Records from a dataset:

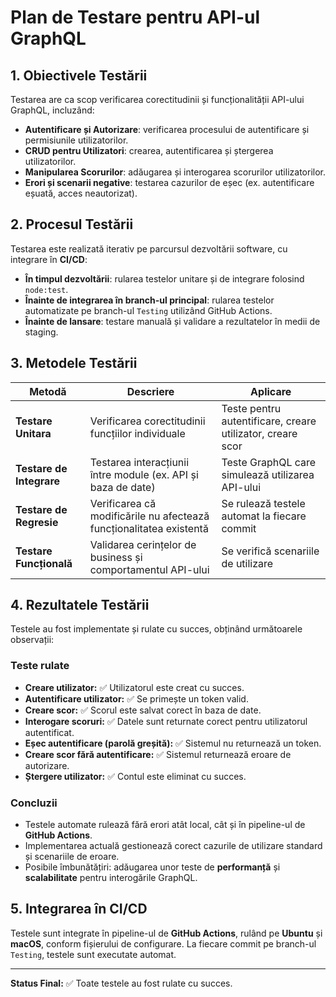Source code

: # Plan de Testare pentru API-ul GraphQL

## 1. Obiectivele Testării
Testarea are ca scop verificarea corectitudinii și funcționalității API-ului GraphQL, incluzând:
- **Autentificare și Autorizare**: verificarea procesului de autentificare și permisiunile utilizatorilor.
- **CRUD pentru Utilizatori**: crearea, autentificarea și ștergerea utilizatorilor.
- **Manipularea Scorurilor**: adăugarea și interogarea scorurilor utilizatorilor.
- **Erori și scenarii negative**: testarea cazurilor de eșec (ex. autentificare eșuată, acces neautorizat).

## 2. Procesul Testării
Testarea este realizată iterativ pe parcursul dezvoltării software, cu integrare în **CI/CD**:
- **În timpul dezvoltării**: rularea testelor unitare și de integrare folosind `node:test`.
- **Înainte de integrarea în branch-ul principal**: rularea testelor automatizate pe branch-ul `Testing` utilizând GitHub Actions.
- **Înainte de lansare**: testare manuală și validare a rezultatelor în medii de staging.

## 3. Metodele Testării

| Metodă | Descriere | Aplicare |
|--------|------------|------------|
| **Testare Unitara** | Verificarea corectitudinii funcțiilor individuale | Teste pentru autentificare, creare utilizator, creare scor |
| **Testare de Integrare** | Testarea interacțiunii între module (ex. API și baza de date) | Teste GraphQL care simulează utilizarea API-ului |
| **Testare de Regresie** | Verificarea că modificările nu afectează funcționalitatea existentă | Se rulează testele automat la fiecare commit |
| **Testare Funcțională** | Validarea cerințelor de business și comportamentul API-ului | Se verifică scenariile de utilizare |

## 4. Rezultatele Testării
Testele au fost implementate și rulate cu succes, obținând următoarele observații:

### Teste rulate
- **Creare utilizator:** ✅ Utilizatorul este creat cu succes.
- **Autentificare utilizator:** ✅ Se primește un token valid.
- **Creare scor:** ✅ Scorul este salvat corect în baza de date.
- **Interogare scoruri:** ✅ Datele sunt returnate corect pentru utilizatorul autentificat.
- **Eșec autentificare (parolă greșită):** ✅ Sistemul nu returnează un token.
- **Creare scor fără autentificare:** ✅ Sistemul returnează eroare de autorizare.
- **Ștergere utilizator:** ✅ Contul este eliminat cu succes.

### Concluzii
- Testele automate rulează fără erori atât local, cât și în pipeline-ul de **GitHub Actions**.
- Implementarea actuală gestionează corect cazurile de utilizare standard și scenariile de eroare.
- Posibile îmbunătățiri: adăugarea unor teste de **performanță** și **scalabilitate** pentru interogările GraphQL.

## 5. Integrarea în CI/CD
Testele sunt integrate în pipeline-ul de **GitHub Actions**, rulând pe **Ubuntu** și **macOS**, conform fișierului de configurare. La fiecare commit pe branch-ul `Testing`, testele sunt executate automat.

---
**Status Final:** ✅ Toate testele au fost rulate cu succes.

* * *

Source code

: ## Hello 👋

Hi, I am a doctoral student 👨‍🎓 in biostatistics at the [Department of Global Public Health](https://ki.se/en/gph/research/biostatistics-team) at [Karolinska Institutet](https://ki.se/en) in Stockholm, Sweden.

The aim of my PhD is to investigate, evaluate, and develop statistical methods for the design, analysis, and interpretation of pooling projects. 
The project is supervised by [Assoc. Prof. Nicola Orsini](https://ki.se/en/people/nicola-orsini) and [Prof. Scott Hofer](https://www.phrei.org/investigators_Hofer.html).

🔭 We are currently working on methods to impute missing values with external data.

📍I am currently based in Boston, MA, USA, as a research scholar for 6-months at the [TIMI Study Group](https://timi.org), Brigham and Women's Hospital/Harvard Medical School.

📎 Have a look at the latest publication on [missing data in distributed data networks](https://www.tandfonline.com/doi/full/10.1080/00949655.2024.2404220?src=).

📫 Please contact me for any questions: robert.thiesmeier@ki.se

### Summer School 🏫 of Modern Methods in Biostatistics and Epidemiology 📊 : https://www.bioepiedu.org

...

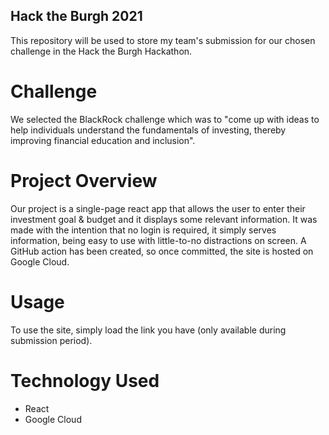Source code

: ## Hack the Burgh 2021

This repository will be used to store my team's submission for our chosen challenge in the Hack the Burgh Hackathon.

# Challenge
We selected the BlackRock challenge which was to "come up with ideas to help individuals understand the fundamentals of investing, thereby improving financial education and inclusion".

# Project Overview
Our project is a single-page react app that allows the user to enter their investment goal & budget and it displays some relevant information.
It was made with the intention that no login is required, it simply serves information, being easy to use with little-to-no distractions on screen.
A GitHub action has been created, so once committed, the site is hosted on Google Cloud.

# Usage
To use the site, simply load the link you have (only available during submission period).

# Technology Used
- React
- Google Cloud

__Exercise details__: Find each line in the records holding the string "research" and show it.

__Answer__:
Hi, I am a doctoral student 👨‍🎓 in biostatistics at the [Department of Global Public Health](https://ki.se/en/gph/research/biostatistics-team) at [Karolinska Institutet](https://ki.se/en) in Stockholm, Sweden.
📍I am currently based in Boston, MA, USA, as a research scholar for 6-months at the [TIMI Study Group](https://timi.org), Brigham and Women's Hospital/Harvard Medical School.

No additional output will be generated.